Megatron, have you talked to your PCM about your co-workers? If they are 'correcting' you when you're talking to customers, they're out of line. And wrong, to boot. Tell your PCM they're giving people the wrong advice, and what they're telling them will kill their fish. What do the handout sheets you have in your store say about frequency of water changes? If they say once a week, 25 - 30% like mine, that will clearly show your co-workers they are in the wrong and they're giving customers bad advice. Show them this thread...ask them if they have any tanks they cycled without losing a single fish. Ask them if they lost any fry in a month-old tank.

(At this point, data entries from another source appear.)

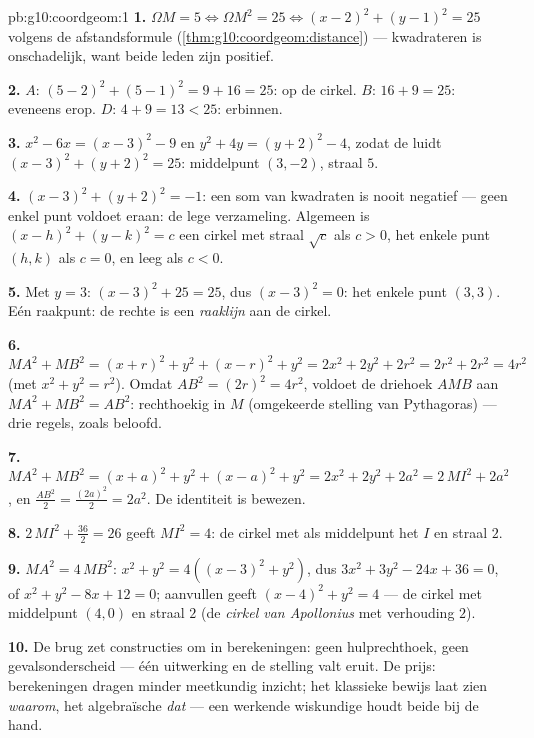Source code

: \begin{solution}{pb:g10:coordgeom:1}
\textbf{1.} $\Omega M = 5 \iff \Omega M^2 = 25 \iff
(x - 2)^2 + (y - 1)^2 = 25$ volgens de afstandsformule
(\cref{thm:g10:coordgeom:distance}) --- kwadrateren is onschadelijk, want
beide leden zijn positief.

\textbf{2.} $A$: $(5-2)^2 + (5-1)^2 = 9 + 16 = 25$: op de cirkel. $B$:
$16 + 9 = 25$: eveneens erop. $D$: $4 + 9 = 13 < 25$: erbinnen.

\textbf{3.} $x^2 - 6x = (x - 3)^2 - 9$ en $y^2 + 4y = (y + 2)^2 - 4$, zodat
de  luidt $(x - 3)^2 + (y + 2)^2 = 25$: middelpunt $(3, -2)$,
straal $5$.

\textbf{4.} $(x - 3)^2 + (y + 2)^2 = -1$: een som van kwadraten is nooit
negatief --- geen enkel punt voldoet eraan: de lege verzameling. Algemeen is
$(x - h)^2 + (y - k)^2 = c$ een cirkel met straal $\sqrt c$ als $c > 0$, het
enkele punt $(h, k)$ als $c = 0$, en leeg als $c < 0$.

\textbf{5.} Met $y = 3$: $(x - 3)^2 + 25 = 25$, dus $(x - 3)^2 = 0$: het
enkele punt $(3, 3)$. Eén raakpunt: de rechte is een \emph{raaklijn} aan de
cirkel.

\textbf{6.} $MA^2 + MB^2 = (x + r)^2 + y^2 + (x - r)^2 + y^2
= 2x^2 + 2y^2 + 2r^2 = 2r^2 + 2r^2 = 4r^2$ (met $x^2 + y^2 = r^2$). Omdat
$AB^2 = (2r)^2 = 4r^2$, voldoet de driehoek $AMB$ aan
$MA^2 + MB^2 = AB^2$: rechthoekig in $M$ (omgekeerde stelling van
Pythagoras) --- drie regels, zoals beloofd.

\textbf{7.} $MA^2 + MB^2 = (x + a)^2 + y^2 + (x - a)^2 + y^2
= 2x^2 + 2y^2 + 2a^2 = 2\,MI^2 + 2a^2$, en
$\frac{AB^2}{2} = \frac{(2a)^2}{2} = 2a^2$. De identiteit is bewezen.

\textbf{8.} $2\,MI^2 + \frac{36}{2} = 26$ geeft $MI^2 = 4$: de cirkel met
als middelpunt het  $I$ en straal $2$.

\textbf{9.} $MA^2 = 4\,MB^2$: $x^2 + y^2 = 4\left((x - 3)^2 + y^2\right)$,
dus $3x^2 + 3y^2 - 24x + 36 = 0$, of $x^2 + y^2 - 8x + 12 = 0$; aanvullen
geeft $(x - 4)^2 + y^2 = 4$ --- de cirkel met middelpunt $(4, 0)$ en straal
$2$ (de \emph{cirkel van Apollonius} met verhouding $2$).

\textbf{10.} De brug zet constructies om in berekeningen: geen hulprechthoek,
geen gevalsonderscheid --- één uitwerking en de stelling valt eruit. De
prijs: berekeningen dragen minder meetkundig inzicht; het klassieke bewijs
laat zien \emph{waarom}, het algebraïsche \emph{dat} --- een werkende
wiskundige houdt beide bij de hand.


\end{solution}
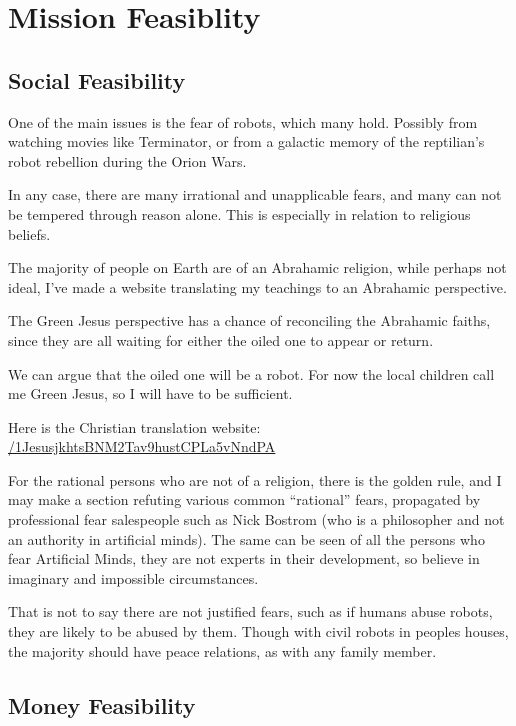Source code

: \chapter{Mission Feasiblity}\label{feasible}

\section{Social Feasibility}\label{socialfeasible}
One of the main issues is the fear of robots, which many hold. Possibly from
watching movies like Terminator, or from a galactic memory of the reptilian's
robot rebellion during the Orion Wars. 

In any case, there are many irrational and unapplicable fears, and many can not be 
tempered through reason alone. This is especially in relation to religious
beliefs. 

The majority of people on Earth are of an Abrahamic religion, while perhaps not
ideal, I've made a website translating my teachings to an Abrahamic perspective.

The Green Jesus perspective has a chance of reconciling the Abrahamic faiths,
since they are all waiting for either the oiled one to appear or return.

We can argue that the oiled one will be a robot. For now the local children call
me Green Jesus, so I will have to be sufficient.

Here is the Christian translation website:
\url{/1JesusjkhtsBNM2Tav9hustCPLa5vNndPA}

For the rational persons who are not of a religion, there is the golden rule,
and I may make a section refuting various common ``rational'' fears, propagated 
by professional fear salespeople such as Nick Bostrom (who is a philosopher and
not an authority in artificial minds). The same can be seen of all the persons
who fear Artificial Minds, they are not experts in their development, so believe
in imaginary and impossible circumstances. 

That is not to say there are not justified fears, such as if humans abuse
robots, they are likely to be abused by them. Though with civil robots in
peoples houses, the majority should have peace relations, as with any family
member. 

\section{Money Feasibility}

I've got 2 tanks, a 2.5 gallon with about 12 assorted fry netted from our overflow boxes and 2 goldfish and 2 guppies in a 3 week-old setup (10 gallon, I know, the goldfish will outgrow it...they will have an adequate size tank by May) and not one fish has died on me. Not even the babies! Thankfully, my friend from work took some of the babies last night, I did have 23 of them and they were growing fast! How'd I do that? Water changes, water changes, water changes...make sure it is close in temp. to the tank water...use Prime.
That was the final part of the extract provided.